Ambon — YPPM Maluku menyelenggarakan Forum Kampus untuk Demokrasi pada 30 Oktober 2025 di Caffe Alfath, Kebun Cengkeh, Kota Ambon. Kegiatan ini mempertemukan mahasiswa, akademisi, dan koalisi muda untuk memperkuat peran kampus dalam menjaga ketahanan demokrasi di tengah dinamika politik nasional.
Kegiatan ini dipandu oleh Moderator: Fauziah Ngabalin, yang membuka ruang dialog interaktif dan partisipatif bagi seluruh peserta.
Forum ini menghadirkan dua narasumber utama:
M. Saleh Suat., SH., MH., CLD (UIN A.M. Sangadji Ambon) dan Said Lestaluhu, S.Sos., M.Si (Universitas Pattimura/UNPATTI)

Dalam pemaparannya, M. Saleh Suat menyoroti urgensi penyelarasan regulasi pemilu dan pilkada melalui revisi RUU Kepemiluan. Ia menekankan bahwa kodifikasi aturan diperlukan untuk menghindari tumpang tindih kewenangan serta memperkuat kepastian hukum dalam penyelenggaraan pemilu.
Diskusi berlangsung dinamis dengan berbagai pandangan peserta terkait transparansi pemilu, efektivitas penegakan hukum, dan peran akademisi dalam mendorong regulasi kepemiluan yang adil dan inklusif.

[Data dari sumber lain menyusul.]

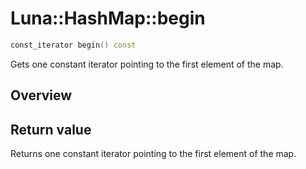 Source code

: # Luna::HashMap::begin

```c++
const_iterator begin() const
```

Gets one constant iterator pointing to the first element of the map. 

## Overview


## Return value
Returns one constant iterator pointing to the first element of the map. 

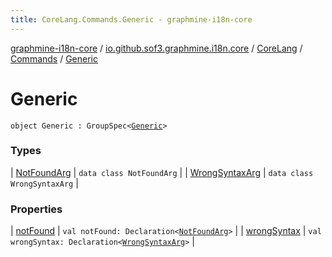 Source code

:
 ```yaml
---
title: CoreLang.Commands.Generic - graphmine-i18n-core
---
```


[graphmine-i18n-core](../../../../index.html) / [io.github.sof3.graphmine.i18n.core](../../../index.html) / [CoreLang](../../index.html) / [Commands](../index.html) / [Generic](./index.html)

# Generic

`object Generic : GroupSpec<`[`Generic`](./index.html)`>`

### Types

| [NotFoundArg](-not-found-arg/index.html) | `data class NotFoundArg` |
| [WrongSyntaxArg](-wrong-syntax-arg/index.html) | `data class WrongSyntaxArg` |

### Properties

| [notFound](not-found.html) | `val notFound: Declaration<`[`NotFoundArg`](-not-found-arg/index.html)`>` |
| [wrongSyntax](wrong-syntax.html) | `val wrongSyntax: Declaration<`[`WrongSyntaxArg`](-wrong-syntax-arg/index.html)`>` |

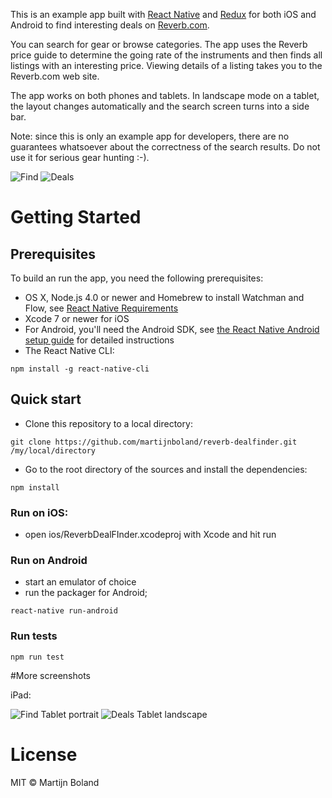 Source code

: This is an example app built with [React Native](https://facebook.github.io/react-native/) 
and [Redux](http://redux.js.org/) for both iOS and Android to find interesting deals on [Reverb.com](https://reverb.com). 

You can search for gear or browse categories. The app uses the Reverb price guide to determine the going rate of the instruments and then finds all listings with an interesting price. Viewing details of a listing takes you to the Reverb.com web site.

The app works on both phones and tablets. In landscape mode on a tablet, the layout changes automatically and the search screen turns into a side bar.

Note: since this is only an example app for developers, there are no guarantees whatsoever about the correctness of the search results. Do not use it for serious gear hunting :-).

![Find](https://raw.githubusercontent.com/martijnboland/reverb-dealfinder/master/docs/screenshots/find.png)
![Deals](https://raw.githubusercontent.com/martijnboland/reverb-dealfinder/master/docs/screenshots/deals.png)

# Getting Started

## Prerequisites

To build an run the app, you need the following prerequisites:
- OS X, Node.js 4.0 or newer and Homebrew to install Watchman and Flow,
see [React Native Requirements](https://facebook.github.io/react-native/docs/getting-started.html) 
- Xcode 7 or newer for iOS
- For Android, you'll need the Android SDK, see [the React Native Android setup guide](https://facebook.github.io/react-native/docs/android-setup.html) for detailed instructions
- The React Native CLI:

```
npm install -g react-native-cli
```

## Quick start

- Clone this repository to a local directory:

```
git clone https://github.com/martijnboland/reverb-dealfinder.git /my/local/directory
```

- Go to the root directory of the sources and install the dependencies:

``` 
npm install
```

### Run on iOS: 
- open ios/ReverbDealFInder.xcodeproj with Xcode and hit run

### Run on Android
- start an emulator of choice
- run the packager for Android;

```
react-native run-android
```
  
### Run tests

```
npm run test
``` 

#More screenshots

iPad:

![Find Tablet portrait](https://raw.githubusercontent.com/martijnboland/reverb-dealfinder/master/docs/screenshots/find-tablet-portrait.png)
![Deals Tablet landscape](https://raw.githubusercontent.com/martijnboland/reverb-dealfinder/master/docs/screenshots/deals-tablet-landscape.png)
 
 # License
 MIT &copy; Martijn Boland
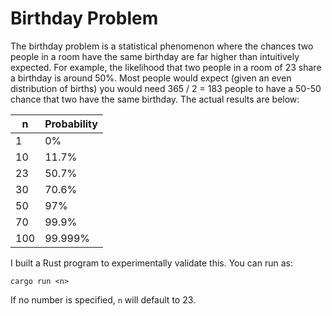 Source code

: # Birthday Problem

The birthday problem is a statistical phenomenon where the chances two people in a room have the same birthday are far higher than intuitively expected. For example, the likelihood that two people in a room of 23 share a birthday is around 50%. Most people would expect (given an even distribution of births) you would need 365 / 2 = 183 people to have a 50-50 chance that two have the same birthday. The actual results are below:

|  n  | Probability |
|-----|-------------|
| 1   | 0%          |
| 10  | 11.7%       |
| 23  | 50.7%       |
| 30  | 70.6%       |
| 50  | 97%         |
| 70  | 99.9%       |
| 100 | 99.999%     |

I built a Rust program to experimentally validate this. You can run as:

```
cargo run <n>
```

If no number is specified, `n` will default to 23.

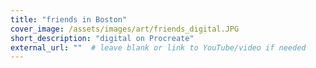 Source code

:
```yaml
---
title: "friends in Boston"
cover_image: /assets/images/art/friends_digital.JPG
short_description: "digital on Procreate"
external_url: ""  # leave blank or link to YouTube/video if needed
---
```

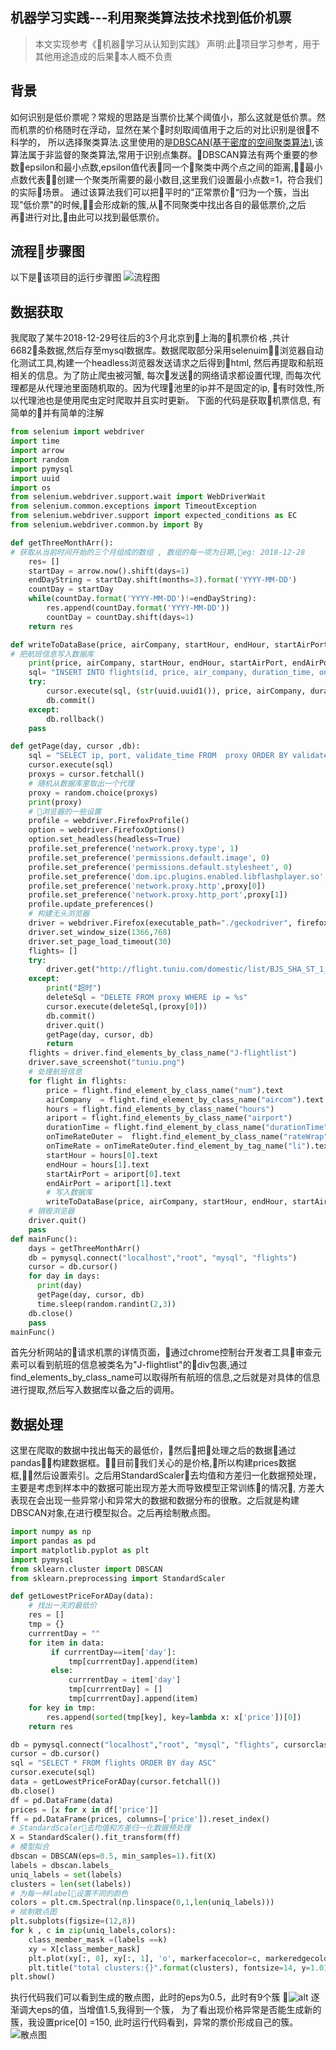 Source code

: 
## 机器学习实践---利用聚类算法技术找到低价机票
 > 本文实现参考《机器学习从认知到实践》
 声明:此项目学习参考，用于其他用途造成的后果本人概不负责
## 背景
如何识别是低价票呢？常规的思路是当票价比某个阈值小，那么这就是低价票。然而机票的价格随时在浮动，显然在某个时刻取阈值用于之后的对比识别是很不科学的， 所以选择聚类算法.这里使用的是[DBSCAN(基于密度的空间聚类算法)](https://baike.baidu.com/item/DBSCAN/4864716?fr=aladdin),该算法属于非监督的聚类算法,常用于识别点集群。DBSCAN算法有两个重要的参数epsilon和最小点数,epsilon值代表同一个聚类中两个点之间的距离,最小点数代表创建一个聚类所需要的最小数目,这里我们设置最小点数=1，符合我们的实际场景。 通过该算法我们可以把平时的”正常票价“归为一个簇，当出现"低价票"的时候,会形成新的簇,从不同聚类中找出各自的最低票价,之后再进行对比,由此可以找到最低票价。
## 流程步骤图
以下是该项目的运行步骤图
 ![流程图](./images/clip_163.png)
## 数据获取
 我爬取了某牛2018-12-29号往后的3个月北京到上海的机票价格 ,共计6682条数据,然后存至mysql数据库。数据爬取部分采用selenuim浏览器自动化测试工具,构建一个headless浏览器发送请求之后得到html, 然后再提取和航班相关的信息。为了防止爬虫被河蟹, 每次发送的网络请求都设置代理, 而每次代理都是从代理池里面随机取的。因为代理池里的ip并不是固定的ip, 有时效性,所以代理池也是使用爬虫定时爬取并且实时更新。
 下面的代码是获取机票信息, 有简单的并有简单的注解
 
```python
from selenium import webdriver
import time
import arrow
import random
import pymysql
import uuid
import os
from selenium.webdriver.support.wait import WebDriverWait
from selenium.common.exceptions import TimeoutException
from selenium.webdriver.support import expected_conditions as EC
from selenium.webdriver.common.by import By

def getThreeMonthArr():
# 获取从当前时间开始的三个月组成的数组 , 数组的每一项为日期,eg: 2018-12-28
    res= []
    startDay = arrow.now().shift(days=1)
    endDayString = startDay.shift(months=3).format('YYYY-MM-DD')
    countDay = startDay
    while(countDay.format('YYYY-MM-DD')!=endDayString):
        res.append(countDay.format('YYYY-MM-DD'))
        countDay = countDay.shift(days=1)
    return res

def writeToDataBase(price, airCompany, startHour, endHour, startAirPort, endAirPort,  onTimeRate, durationTime, day,cursor, db):
# 把航班信息写入数据库
    print(price, airCompany, startHour, endHour, startAirPort, endAirPort,  onTimeRate, durationTime)
    sql= "INSERT INTO flights(id, price, air_company, duration_time, on_time_rate, start_hour, end_hour, start_air_port, end_air_port, day) VALUES(%s,%s, %s, %s, %s, %s, %s, %s, %s, %s)" 
    try:
        cursor.execute(sql, (str(uuid.uuid1()), price, airCompany, durationTime, onTimeRate, startHour, endHour, startAirPort, endAirPort, day))
        db.commit()
    except:
        db.rollback()
    pass

def getPage(day, cursor ,db):
    sql = "SELECT ip, port, validate_time FROM  proxy ORDER BY validate_time DESC LIMIT 20 "
    cursor.execute(sql)
    proxys = cursor.fetchall()
    # 随机从数据库里取出一个代理
    proxy = random.choice(proxys)
    print(proxy)
    # 浏览器的一些设置
    profile = webdriver.FirefoxProfile()
    option = webdriver.FirefoxOptions()
    option.set_headless(headless=True)
    profile.set_preference('network.proxy.type', 1)
    profile.set_preference('permissions.default.image', 0)
    profile.set_preference('permissions.default.stylesheet', 0)
    profile.set_preference('dom.ipc.plugins.enabled.libflashplayer.so','false')
    profile.set_preference('network.proxy.http',proxy[0])
    profile.set_preference('network.proxy.http_port',proxy[1])
    profile.update_preferences()
    # 构建无头浏览器
    driver = webdriver.Firefox(executable_path="./geckodriver", firefox_profile=profile)
    driver.set_window_size(1366,768)
    driver.set_page_load_timeout(30)
    flights= []
    try:
        driver.get("http://flight.tuniu.com/domestic/list/BJS_SHA_ST_1_0_0?deptDate="+day)
    except:
        print("超时")
        deleteSql = "DELETE FROM proxy WHERE ip = %s"
        cursor.execute(deleteSql,(proxy[0]))
        db.commit()
        driver.quit()  
        getPage(day, cursor, db)
        return  
    flights = driver.find_elements_by_class_name("J-flightlist")
    driver.save_screenshot("tuniu.png")
    # 处理航班信息
    for flight in flights:
        price = flight.find_element_by_class_name("num").text
        airCompany  = flight.find_element_by_class_name("aircom").text
        hours = flight.find_elements_by_class_name("hours")
        ariport = flight.find_elements_by_class_name("airport")
        durationTime = flight.find_element_by_class_name("durationTime").text
        onTimeRateOuter =  flight.find_element_by_class_name("rateWrap")
        onTimeRate = onTimeRateOuter.find_element_by_tag_name("li").text
        startHour = hours[0].text
        endHour = hours[1].text
        startAirPort = ariport[0].text
        endAirPort = ariport[1].text
        # 写入数据库
        writeToDataBase(price, airCompany, startHour, endHour, startAirPort, endAirPort, onTimeRate, durationTime, day, cursor,db)
    # 销毁浏览器    
    driver.quit()   
    pass
def mainFunc():
    days = getThreeMonthArr()
    db = pymysql.connect("localhost","root", "mysql", "flights")
    cursor = db.cursor()
    for day in days:
      print(day)
      getPage(day, cursor, db)
      time.sleep(random.randint(2,3))
    db.close() 
    pass        
mainFunc()
```
首先分析网站的请求机票的详情页面，通过chrome控制台开发者工具审查元素可以看到航班的信息被类名为"J-flightlist"的div包裹,通过find_elements_by_class_name可以取得所有航班的信息,之后就是对具体的信息进行提取,然后写入数据库以备之后的调用。
## 数据处理
这里在爬取的数据中找出每天的最低价，然后把处理之后的数据通过pandas构建数据框。目前我们关心的是价格,所以构建prices数据框,然后设置索引。之后用StandardScaler去均值和方差归一化数据预处理，主要是考虑到样本中的数据可能出现方差大而导致模型正常训练的情况, 方差大表现在会出现一些异常小和异常大的数据和数据分布的很散。之后就是构建DBSCAN对象,在进行模型拟合。之后再绘制散点图。

```python
import numpy as np
import pandas as pd
import matplotlib.pyplot as plt
import pymysql
from sklearn.cluster import DBSCAN
from sklearn.preprocessing import StandardScaler

def getLowestPriceForADay(data):
    # 找出一天的最低价
    res = []
    tmp = {}
    currrentDay = ""
    for item in data: 
         if currrentDay==item['day']:
             tmp[currrentDay].append(item)
         else:
             currrentDay = item['day']
             tmp[currrentDay] = []
             tmp[currrentDay].append(item)
    for key in tmp:
        res.append(sorted(tmp[key], key=lambda x: x['price'])[0])
    return res 

db = pymysql.connect("localhost","root", "mysql", "flights", cursorclass = pymysql.cursors.DictCursor, charset='utf8')
cursor = db.cursor()
sql = "SELECT * FROM flights ORDER BY day ASC"
cursor.execute(sql)
data = getLowestPriceForADay(cursor.fetchall())
db.close()
df = pd.DataFrame(data)
prices = [x for x in df['price']]
ff = pd.DataFrame(prices, columns=['price']).reset_index()
# StandardScaler去均值和方差归一化数据预处理
X = StandardScaler().fit_transform(ff)
# 模型拟合
dbscan = DBSCAN(eps=0.5, min_samples=1).fit(X)
labels = dbscan.labels_
uniq_labels = set(labels)
clusters = len(set(labels))
# 为每一种label设置不同的颜色
colors = plt.cm.Spectral(np.linspace(0,1,len(uniq_labels)))
# 绘制散点图
plt.subplots(figsize=(12,8))
for k , c in zip(uniq_labels,colors):
    class_member_mask =(labels ==k)
    xy = X[class_member_mask]
    plt.plot(xy[:, 0], xy[:, 1], 'o', markerfacecolor=c, markeredgecolor='k', markersize=14)
    plt.title("total clusters:{}".format(clusters), fontsize=14, y=1.01) 
plt.show()       

```
执行代码我们可以看到生成的散点图，此时的eps为0.5，此时有9个簇
 ![alt](./images/figure2.png)
 逐渐调大eps的值，当增值1.5,我得到一个簇， 为了看出现价格异常是否能生成新的簇，我设置price[0] =150,  此时运行代码看到，异常的票价形成自己的簇。
 ![散点图](./images/Figure_1.png)

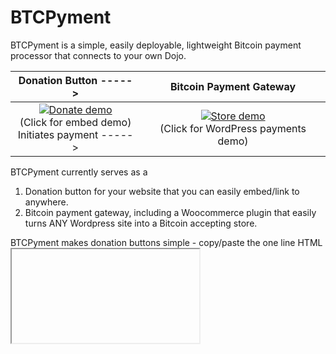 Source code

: # BTCPyment
<!---Existing self-custody Bitcoin payment processors are bloated, difficult to install, and not easily customisable.--->
BTCPyment is a simple, easily deployable, lightweight Bitcoin payment processor that connects to your own Dojo.

Donation Button     ----->  |  Bitcoin Payment Gateway
:-------------------------:|:-------------------------:
[![Donate demo](https://user-images.githubusercontent.com/24557779/108210832-22e33400-7180-11eb-884a-5dbad3cd8f5f.png)](https://btcpyment.diverter.tools/) <br />(Click for embed demo)<br /> Initiates payment -----> |  [![Store demo](https://user-images.githubusercontent.com/24557779/108210961-43ab8980-7180-11eb-88e6-cc90d313076d.png)](https://store.btcpyment.com/) <br />(Click for WordPress payments demo)

BTCPyment currently serves as a
1. Donation button for your website that you can easily embed/link to anywhere.
2. Bitcoin payment gateway, including a Woocommerce plugin that easily turns ANY Wordpress site into a Bitcoin accepting store.

BTCPyment makes donation buttons simple - copy/paste the one line HTML <iframe> into your site. With a simple Python backend to talk to your own Dojo, BTCPyment uses RPC to generate new addresses, and monitors the payment status with your own copy of the blockchain.

# Features
* Process payments with your Dojo via RPC and SSH.
* Direct peer-to-peer payments without any middleman. No KYC, and greater privacy than donation systems where Bitcoin addresses are reused multiple times.
* Lightweight and highly extendable, basic html and css styling. Modular Python backend, take a [look at the code](server.py).
* Natively extendable to all bitcoind node features (e.g. segwit) through RPC.
* QR codes, customizable required payment confirmations and payment expiry time.
* No shitcoin bloat. Bitcoin only.

# Installation (short!)
You require a local computer / remote server (VPS) to host an instance of BTCPyment on, and a Dojo full node. If you don't have a Dojo, you should [install one](https://code.samourai.io/dojo/samourai-dojo/).

### Configure Dojo
##### Edit the `docker-bitcoind.conf` file.
```
sudo nano ~/dojo/samourai-dojo-vX.X/docker/my-dojo/conf/docker-bitcoind.conf
```
##### Change RPC exposure variable.
```
BITCOIND_RPC_EXTERNAL=on
```
##### Edit relevant `restart.sh` file.
```
sudo nano ~/dojo/samourai-dojo-vX.X/docker/my-dojo/bitcoin/restart.sh
```
##### Change bitcoind_options variables. Mind the second `-rpcallowip=[Remote Server IP]` variable. If running BTCPyment on the same machine as your Dojo, delete that line completely.
```
bitcoind_options=(
-datadir=/home/bitcoin/.bitcoin
-printtoconsole=1
-dbcache=$BITCOIND_DB_CACHE
-disablewallet=0
-dns=$BITCOIND_DNS
-dnsseed=$BITCOIND_DNSSEED
-maxconnections=$BITCOIND_MAX_CONNECTIONS
-maxmempool=$BITCOIND_MAX_MEMPOOL
-mempoolexpiry=$BITCOIND_MEMPOOL_EXPIRY
-minrelaytxfee=$BITCOIND_MIN_RELAY_TX_FEE
-port=8333
-proxy=172.28.1.4:9050
-rpcallowip=0.0.0.0/0
-rpcallowip=[Remote Server IP if Being Used](Optional)
-rpcbind=172.28.1.5
-rpcpassword=$BITCOIND_RPC_PASSWORD
-rpcport=28256
-rpcthreads=$BITCOIND_RPC_THREADS
-rpcworkqueue=$BITCOIND_PRC_WORK_QUEUE
-rpcuser=$BITCOIND_RPC_USER
-server=1
-txindex=1
-zmqpubhashblock=tcp://0.0.0.0/9502
-zmqpubrawtx=tcp://0.0.0.0/9501
)
```
##### Force rebuilding of Dojo Docker Containers.
```
cd ~/dojo/samourai-dojo-vX.X/docker/my-dojo
./dojo.sh stop
./dojo.sh upgrade --nocache
```
This will not actually upgrade your Dojo, as you should see a message asking if you are sure you want to upgrade to Dojo vX.X, which is already the current version you are running. Choose `y` there and wait for the upgrade script to run its course and rebuild Docker containers with the new variables enacted. Once you see logs for Docker Containers like Tor, Nodejs, and Bitcoind begin appearing in your terminal window, you can `CTRL+C` to exit the process. Dojo will continue running.

##### Next create and load a wallet.
```
./dojo.sh bitcoin-cli createwallet "btcpyment" true
```
- This will create and load a Watch-Only wallet, so no private keys being held on your node for increased security.


### Installing BTCPyment
##### Make sure Python3 and Pip are installed.
```
sudo apt-get update
sudo apt install python3
sudo apt install python3-pip
```
##### Clone and install dependencies
```
git clone https://github.com/secretestsquirrel/BTCPyment-DV
cd BTCPyment-DV/
pip3 install -r requirements.txt
```

### Connect to your Bitcoin Node
##### Edit these `config.py` configurations to point to your Dojo:
```
host = "127.0.0.1"
rpcport = "28256"
username = "RPC_USER"
password = "RPC_PASSWORD"
wallet = "btcpyment"
```
(You can find these in `~/dojo/samourai-dojo-v1.9/docker/my-dojo/conf/docker-bitcoind.conf`). If your node is remote to your server, you can specify an SSH `tunnel_host = "hostname@local_computer_IP"` that will forward `rpcport`. You may also need to set `rpcallowip=REMOTE_SERVER_IP` in your `~/dojo/samourai-dojo-v1.9/docker/my-dojo/bitcoin/restart.sh`.

### Run BTCPyment
##### Run BTCPyment with
```
gunicorn --worker-class eventlet -w 1 -b 0.0.0.0:8000 server:app
```

That's it! You should now be able to view your BTCPyment server at `http://YOUR_SERVER_IP:8000/`. If running locally, this will be `127.0.0.1:8000`.

If running on a local server, you will want to forward port 8000 in your router settings so that BTCPYment is also visible at your external IP address. You might have to allow gunicorn through your firewall with `sudo ufw allow 8000`. If running BTCPyment on a remote server and using SSH tunnel to call to your local Dojo, may also need to open SSH Port 22 with `sudo ufw allow 22`. _If you are going this route be sure to at least use a strong Root password on your local device. You will need to input this Root password when you start gunicorn and attempt to connect to Dojo through your SSH tunnel._

- To run BTCPyment so it continues serving in the background on a local server, in the terminal window currently running BTCPyment first `CTRL+C`, then:
```
nohup gunicorn --worker-class eventlet -w 1 -b 0.0.0.0:8000 server:app > log.txt 2>&1 &
tail -f log.txt
```
Once started, do `Ctrl+C` again to regain your terminal. _Remote servers will not be able to exercise this command, since you will need to input your Root password to open the SSH tunnel. This cannot be done if you run gunicorn with nohup._

### Embed a Donation Button
Now embed the donation button into your website HTML:
```
<iframe src="http://YOUR_SERVER_IP:8000/" style="margin: 0 auto;display:block;width:600px;height:480px;border:none;overflow:hidden;" scrolling="yes"></iframe>
```
Changing `YOUR_SERVER_IP` to the IP address of the machine you're running BTCPyment on. Optionally, you can redirect a domain to that IP and use that instead, removing the port `:8000` from the end of `YOUR_DOMAIN_NAME`.

### Using HTTPS & Domains
Embedded iframes are easy if your site only uses HTTP. But if your site uses HTTPS, then you can see your donation button at `http://YOUR_SERVER_IP:8000/` but will not be able to see it in an embedded iframe. See [HTTPS instructions](docs/HTTPS.md).

# Payment Gateway (Woocommerce)
Currently we have a plugin for Woocommerce in Wordpress that makes Bitcoin webstores extremely easy, [please click here for installation instructions](docs/woocommerce.md). BTCPyment acts as a custom payment gateway for Woocommerce via the php plugin found in `/gateways`. We have plans to extend to other web stores in the future.

# Contributions welcomed
### You only need a little python!
The main code can be found in [server.py](server.py). The client-side logic for the donation button sits in [static/server_connection.js](static/server_connection.js), invoice structure and bitcoind interface in [invoice/](invoice/), button appearance in [template/index.html](template/index.html), and Woocommerce plugin in [gateways/woo_btcpyment.php](gateways/woo_btcpyment.php). Please have ago at implementing some of the things below!

![docs/diagram.png](docs/diagram.png)

# Coming soon:
* **Better UI** with more variety of size and theme.
    * Add a currency toggle between BTC/USD on donation html.
* Handle unconfirmed payments. What is the best course of action?
* More readily customisable donation button (text/color/QR code)
* Database integration for payment invoices
* Variety or easily customisable price feeds

# Disclaimer
BTCPyment is in very early development. As such, we are not responsible for any loss of funds, vulnerabilities with software, or any other grievances which may arise. Always confirm large payments manually.

# Sponsor
Please consider [supporting me](https://btcpyment.nickfarrow.com) via my own instance of BTCPyment :). Corporate/whale support would greatly assist my ability to give 100% of my attention to BTCPyment and other Bitcoin projects, please email `baseddepartment@nickfarrow.com`.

Sementara itu, Said Lestaluhu menegaskan pentingnya peran kampus sebagai ruang kritis bagi pemuda. Menurutnya, mahasiswa perlu terlibat aktif dalam isu demokrasi karena kampus merupakan pusat pembentukan kesadaran publik dan penguatan literasi politik.
Kegiatan ini menghasilkan sejumlah rekomendasi untuk memperkuat jejaring lintas kampus serta meningkatkan kapasitas pemuda dalam memahami isu demokrasi dan kepemiluan di Maluku.